The royal treatment begins the minute I get out of my vehicle: my luggage is whisked away and I’m handed an arrival drink — a top-secret recipe called “Arthur’s Bellini”, named after Arthur Guinness, the famed brewmaster and previous owner of the castle. It’s a combination of Guinness and champagne that’s just a touch sweet and remarkably delicious.
The décor inside the Great Hall is period perfect with Waterford chandeliers and gilt mirrors and fireplaces. I flop into a large upholstered chair — to me, Ashford looks handsomely well-worn like a cozy family estate.

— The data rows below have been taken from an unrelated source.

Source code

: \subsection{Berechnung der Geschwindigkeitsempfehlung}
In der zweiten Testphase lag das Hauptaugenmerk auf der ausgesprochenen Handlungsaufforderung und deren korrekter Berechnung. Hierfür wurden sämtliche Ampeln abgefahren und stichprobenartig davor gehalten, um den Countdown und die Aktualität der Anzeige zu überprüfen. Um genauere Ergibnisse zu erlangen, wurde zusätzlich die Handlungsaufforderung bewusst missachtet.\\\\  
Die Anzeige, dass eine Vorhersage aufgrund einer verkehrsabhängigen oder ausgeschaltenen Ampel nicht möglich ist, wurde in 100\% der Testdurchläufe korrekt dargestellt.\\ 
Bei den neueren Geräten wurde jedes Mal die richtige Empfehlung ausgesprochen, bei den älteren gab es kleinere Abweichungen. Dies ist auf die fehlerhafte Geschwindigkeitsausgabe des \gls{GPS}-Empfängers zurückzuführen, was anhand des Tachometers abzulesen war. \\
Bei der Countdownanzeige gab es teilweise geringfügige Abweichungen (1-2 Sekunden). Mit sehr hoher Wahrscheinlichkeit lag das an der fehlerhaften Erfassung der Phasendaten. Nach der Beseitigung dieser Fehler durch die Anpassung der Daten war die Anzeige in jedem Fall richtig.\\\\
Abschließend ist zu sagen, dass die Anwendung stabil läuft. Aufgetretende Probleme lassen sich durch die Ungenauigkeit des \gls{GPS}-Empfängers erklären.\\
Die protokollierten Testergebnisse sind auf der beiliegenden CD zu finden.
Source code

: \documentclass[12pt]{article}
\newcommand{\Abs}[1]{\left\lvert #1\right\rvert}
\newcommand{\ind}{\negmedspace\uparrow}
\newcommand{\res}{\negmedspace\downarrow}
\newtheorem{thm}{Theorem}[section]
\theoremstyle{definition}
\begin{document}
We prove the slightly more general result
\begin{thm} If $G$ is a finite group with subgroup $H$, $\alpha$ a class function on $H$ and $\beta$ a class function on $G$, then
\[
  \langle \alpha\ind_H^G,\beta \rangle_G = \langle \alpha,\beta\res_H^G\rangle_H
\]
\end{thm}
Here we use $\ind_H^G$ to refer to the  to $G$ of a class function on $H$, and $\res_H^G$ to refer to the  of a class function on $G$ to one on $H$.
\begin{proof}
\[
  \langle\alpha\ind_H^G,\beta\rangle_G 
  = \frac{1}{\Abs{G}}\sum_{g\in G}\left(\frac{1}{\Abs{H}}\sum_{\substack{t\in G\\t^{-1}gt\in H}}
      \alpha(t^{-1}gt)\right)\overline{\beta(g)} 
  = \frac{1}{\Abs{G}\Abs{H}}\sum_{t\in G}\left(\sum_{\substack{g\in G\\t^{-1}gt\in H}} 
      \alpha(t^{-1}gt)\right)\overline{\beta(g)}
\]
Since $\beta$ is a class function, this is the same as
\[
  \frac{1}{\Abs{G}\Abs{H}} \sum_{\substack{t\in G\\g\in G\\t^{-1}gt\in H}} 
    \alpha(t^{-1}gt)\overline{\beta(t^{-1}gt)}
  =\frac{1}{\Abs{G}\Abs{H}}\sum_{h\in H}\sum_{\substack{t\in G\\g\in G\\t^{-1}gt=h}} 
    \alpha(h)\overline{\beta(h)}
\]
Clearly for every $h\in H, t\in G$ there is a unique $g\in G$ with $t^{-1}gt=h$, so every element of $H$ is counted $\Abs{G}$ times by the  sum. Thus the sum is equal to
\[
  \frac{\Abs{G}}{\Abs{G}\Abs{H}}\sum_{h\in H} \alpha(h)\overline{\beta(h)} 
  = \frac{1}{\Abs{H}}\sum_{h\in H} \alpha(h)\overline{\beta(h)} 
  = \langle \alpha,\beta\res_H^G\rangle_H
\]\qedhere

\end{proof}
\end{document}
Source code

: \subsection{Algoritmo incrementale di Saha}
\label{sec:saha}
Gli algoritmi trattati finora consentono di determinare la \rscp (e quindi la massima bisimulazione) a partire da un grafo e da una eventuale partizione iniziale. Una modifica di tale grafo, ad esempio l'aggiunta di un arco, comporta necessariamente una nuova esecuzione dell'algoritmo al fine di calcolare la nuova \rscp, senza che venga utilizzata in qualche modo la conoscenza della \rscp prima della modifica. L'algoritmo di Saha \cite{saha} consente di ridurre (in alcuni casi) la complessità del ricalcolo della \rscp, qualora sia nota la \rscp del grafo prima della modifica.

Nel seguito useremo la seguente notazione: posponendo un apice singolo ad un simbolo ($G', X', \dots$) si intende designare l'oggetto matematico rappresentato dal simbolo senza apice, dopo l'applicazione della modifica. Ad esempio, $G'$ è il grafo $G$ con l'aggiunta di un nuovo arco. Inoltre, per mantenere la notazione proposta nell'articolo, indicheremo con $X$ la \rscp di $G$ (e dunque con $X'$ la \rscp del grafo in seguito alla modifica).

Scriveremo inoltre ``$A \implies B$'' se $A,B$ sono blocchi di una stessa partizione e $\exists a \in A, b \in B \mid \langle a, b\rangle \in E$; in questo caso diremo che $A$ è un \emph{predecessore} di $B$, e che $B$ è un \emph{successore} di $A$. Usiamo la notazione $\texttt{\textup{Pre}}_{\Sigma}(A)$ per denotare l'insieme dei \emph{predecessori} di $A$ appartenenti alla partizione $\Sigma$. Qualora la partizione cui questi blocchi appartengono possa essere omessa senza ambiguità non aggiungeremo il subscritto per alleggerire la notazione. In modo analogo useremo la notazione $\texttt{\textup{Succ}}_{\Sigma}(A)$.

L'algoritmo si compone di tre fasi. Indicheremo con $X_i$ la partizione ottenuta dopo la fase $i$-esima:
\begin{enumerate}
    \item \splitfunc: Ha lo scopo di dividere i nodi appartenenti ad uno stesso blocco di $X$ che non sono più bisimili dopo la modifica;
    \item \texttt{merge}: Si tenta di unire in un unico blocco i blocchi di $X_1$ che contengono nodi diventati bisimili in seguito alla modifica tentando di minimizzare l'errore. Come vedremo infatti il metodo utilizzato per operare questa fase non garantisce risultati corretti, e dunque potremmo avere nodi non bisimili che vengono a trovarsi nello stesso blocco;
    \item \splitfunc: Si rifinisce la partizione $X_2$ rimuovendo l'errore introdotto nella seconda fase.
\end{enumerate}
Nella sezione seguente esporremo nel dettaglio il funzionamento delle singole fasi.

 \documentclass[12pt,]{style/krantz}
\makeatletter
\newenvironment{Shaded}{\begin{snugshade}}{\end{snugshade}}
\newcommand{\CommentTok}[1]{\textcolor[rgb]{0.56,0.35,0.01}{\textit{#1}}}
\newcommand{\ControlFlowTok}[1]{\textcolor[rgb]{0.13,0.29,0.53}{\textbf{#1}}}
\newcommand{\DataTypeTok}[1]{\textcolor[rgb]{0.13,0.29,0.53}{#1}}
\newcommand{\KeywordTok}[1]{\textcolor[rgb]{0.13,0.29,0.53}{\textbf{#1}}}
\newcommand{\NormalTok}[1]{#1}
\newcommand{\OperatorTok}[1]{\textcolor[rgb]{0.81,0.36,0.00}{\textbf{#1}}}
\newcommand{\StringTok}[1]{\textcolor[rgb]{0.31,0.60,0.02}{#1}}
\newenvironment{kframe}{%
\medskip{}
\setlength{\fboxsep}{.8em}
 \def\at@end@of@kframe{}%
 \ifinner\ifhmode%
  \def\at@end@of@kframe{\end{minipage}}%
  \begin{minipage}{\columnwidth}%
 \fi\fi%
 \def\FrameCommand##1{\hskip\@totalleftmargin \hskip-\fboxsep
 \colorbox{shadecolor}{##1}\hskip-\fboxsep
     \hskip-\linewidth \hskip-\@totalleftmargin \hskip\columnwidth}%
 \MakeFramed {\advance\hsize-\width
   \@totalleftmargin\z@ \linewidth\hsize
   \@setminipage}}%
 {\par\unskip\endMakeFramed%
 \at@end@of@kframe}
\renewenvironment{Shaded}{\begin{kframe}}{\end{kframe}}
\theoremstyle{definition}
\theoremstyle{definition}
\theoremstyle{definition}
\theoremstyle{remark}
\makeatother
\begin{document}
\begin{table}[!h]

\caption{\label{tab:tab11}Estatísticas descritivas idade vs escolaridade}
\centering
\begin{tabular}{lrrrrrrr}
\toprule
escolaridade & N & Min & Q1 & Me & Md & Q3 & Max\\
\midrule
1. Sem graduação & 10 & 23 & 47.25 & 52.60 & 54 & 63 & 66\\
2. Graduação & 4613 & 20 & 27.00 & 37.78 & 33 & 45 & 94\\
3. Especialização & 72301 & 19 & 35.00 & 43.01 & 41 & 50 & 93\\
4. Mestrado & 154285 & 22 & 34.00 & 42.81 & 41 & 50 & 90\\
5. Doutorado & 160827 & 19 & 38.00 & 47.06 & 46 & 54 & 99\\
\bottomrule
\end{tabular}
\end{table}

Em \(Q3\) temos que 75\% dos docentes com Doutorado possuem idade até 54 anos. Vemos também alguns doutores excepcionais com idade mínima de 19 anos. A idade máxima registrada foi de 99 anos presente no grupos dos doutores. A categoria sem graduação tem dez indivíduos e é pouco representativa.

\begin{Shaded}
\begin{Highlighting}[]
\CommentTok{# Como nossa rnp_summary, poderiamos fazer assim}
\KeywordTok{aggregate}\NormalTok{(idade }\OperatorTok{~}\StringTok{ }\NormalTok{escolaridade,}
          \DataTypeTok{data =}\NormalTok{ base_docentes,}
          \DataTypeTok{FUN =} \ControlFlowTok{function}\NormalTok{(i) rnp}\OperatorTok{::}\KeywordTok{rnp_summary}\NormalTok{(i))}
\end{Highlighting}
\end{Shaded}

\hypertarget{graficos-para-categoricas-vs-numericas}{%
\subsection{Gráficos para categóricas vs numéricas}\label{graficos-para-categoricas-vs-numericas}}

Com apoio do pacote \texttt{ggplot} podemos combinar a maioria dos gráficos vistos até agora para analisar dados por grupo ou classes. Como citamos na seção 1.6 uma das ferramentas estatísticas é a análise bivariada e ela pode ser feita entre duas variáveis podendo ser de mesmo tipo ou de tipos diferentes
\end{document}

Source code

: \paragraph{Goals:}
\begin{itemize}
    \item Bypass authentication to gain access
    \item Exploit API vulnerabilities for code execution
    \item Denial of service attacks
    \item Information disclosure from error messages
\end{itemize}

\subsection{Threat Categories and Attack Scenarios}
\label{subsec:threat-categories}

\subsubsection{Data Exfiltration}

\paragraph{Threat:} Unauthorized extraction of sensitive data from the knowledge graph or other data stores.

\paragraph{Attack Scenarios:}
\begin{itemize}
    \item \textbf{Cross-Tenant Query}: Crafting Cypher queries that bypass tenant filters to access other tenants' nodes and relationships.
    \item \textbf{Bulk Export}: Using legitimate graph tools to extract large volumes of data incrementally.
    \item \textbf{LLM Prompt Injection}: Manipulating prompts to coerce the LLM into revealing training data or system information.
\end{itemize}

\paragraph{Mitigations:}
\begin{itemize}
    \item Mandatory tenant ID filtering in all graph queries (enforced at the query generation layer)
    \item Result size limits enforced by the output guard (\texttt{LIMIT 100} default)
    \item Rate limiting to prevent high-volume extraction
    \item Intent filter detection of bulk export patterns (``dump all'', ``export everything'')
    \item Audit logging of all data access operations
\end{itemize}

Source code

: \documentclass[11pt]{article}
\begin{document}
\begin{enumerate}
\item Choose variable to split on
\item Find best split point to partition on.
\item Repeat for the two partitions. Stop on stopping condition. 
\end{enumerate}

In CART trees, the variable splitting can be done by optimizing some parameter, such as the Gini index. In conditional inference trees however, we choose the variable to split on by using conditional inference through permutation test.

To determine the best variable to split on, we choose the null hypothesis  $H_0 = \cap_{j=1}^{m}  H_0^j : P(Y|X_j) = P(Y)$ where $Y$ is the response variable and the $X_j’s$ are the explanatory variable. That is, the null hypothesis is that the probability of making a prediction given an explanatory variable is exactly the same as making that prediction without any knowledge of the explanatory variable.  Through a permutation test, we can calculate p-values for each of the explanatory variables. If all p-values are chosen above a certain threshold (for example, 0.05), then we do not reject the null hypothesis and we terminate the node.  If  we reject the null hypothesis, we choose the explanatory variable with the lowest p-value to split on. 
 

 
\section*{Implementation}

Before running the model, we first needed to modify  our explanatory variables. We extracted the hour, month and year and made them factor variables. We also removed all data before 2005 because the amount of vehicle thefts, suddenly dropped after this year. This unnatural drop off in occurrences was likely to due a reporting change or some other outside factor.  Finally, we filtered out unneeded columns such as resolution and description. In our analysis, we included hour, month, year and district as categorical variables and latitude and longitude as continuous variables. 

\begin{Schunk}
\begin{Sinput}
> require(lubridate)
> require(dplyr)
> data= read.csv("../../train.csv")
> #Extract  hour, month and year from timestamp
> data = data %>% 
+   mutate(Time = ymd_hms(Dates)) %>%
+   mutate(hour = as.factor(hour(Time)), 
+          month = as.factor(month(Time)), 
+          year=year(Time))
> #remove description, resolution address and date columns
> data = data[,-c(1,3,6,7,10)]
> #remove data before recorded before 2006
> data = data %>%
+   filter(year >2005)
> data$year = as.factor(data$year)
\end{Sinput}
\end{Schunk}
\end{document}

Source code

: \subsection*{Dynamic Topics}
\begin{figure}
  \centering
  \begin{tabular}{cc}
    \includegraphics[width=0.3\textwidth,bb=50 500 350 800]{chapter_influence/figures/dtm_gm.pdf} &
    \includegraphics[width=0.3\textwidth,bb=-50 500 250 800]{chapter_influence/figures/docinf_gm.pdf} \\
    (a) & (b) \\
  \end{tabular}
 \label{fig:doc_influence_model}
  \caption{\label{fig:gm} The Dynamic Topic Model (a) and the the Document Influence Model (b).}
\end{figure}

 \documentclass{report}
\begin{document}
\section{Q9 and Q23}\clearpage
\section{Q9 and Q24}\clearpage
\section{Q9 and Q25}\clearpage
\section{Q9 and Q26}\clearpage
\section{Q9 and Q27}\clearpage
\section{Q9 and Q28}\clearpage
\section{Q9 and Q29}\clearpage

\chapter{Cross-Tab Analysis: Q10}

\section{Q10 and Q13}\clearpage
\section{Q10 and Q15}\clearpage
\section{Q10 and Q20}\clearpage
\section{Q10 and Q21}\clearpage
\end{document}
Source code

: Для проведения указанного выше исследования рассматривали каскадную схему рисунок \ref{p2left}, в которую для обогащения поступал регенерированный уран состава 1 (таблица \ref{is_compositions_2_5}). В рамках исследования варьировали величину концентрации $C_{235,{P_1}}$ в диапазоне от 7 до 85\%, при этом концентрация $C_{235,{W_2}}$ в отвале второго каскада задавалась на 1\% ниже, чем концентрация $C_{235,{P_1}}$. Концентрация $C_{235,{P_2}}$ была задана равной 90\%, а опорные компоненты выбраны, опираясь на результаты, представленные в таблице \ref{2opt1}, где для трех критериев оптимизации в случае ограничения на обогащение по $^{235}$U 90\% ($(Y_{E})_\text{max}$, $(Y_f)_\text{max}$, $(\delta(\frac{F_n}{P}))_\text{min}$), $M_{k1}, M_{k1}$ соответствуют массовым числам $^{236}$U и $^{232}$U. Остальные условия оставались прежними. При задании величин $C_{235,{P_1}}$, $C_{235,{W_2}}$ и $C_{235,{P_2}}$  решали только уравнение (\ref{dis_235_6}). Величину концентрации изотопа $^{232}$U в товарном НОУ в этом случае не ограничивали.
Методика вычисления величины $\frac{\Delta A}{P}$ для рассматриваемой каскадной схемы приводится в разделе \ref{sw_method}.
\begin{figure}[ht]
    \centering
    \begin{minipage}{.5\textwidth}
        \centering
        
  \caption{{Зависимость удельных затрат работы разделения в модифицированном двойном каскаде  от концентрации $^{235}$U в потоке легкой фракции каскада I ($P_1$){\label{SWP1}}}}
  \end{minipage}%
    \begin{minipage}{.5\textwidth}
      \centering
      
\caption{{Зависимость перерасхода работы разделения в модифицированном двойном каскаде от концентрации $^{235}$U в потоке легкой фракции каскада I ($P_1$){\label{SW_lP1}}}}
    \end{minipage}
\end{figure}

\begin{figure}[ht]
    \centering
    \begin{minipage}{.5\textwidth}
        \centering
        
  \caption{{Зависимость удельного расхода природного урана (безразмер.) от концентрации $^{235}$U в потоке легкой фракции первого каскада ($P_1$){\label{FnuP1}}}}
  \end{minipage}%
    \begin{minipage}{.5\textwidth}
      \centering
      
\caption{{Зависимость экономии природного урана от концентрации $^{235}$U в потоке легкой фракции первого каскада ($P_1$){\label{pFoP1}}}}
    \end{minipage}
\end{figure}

Despite the intimate feel Ashford is quite large. With 350 acres of sprawling land and 83 guest rooms, there are plenty of opportunities to get lost (I make a few wrong turns before finding my room.) Each boudoir at Ashford has unique period décor with carefully hidden modern amenities like heated towel racks. Bathrooms are nearly as large as the bedrooms with double basins and a copious amount of marble. I love the old-fashioned claw foot tubs and oversized beds. I feel like a princess. No wonder Grace Kelly was an Ashford regular. I treat myself to afternoon tea. The scones and clotted cream, cucumber sandwiches with butter and pastel-colored cakes are so generous, I’m ready for an afternoon nap.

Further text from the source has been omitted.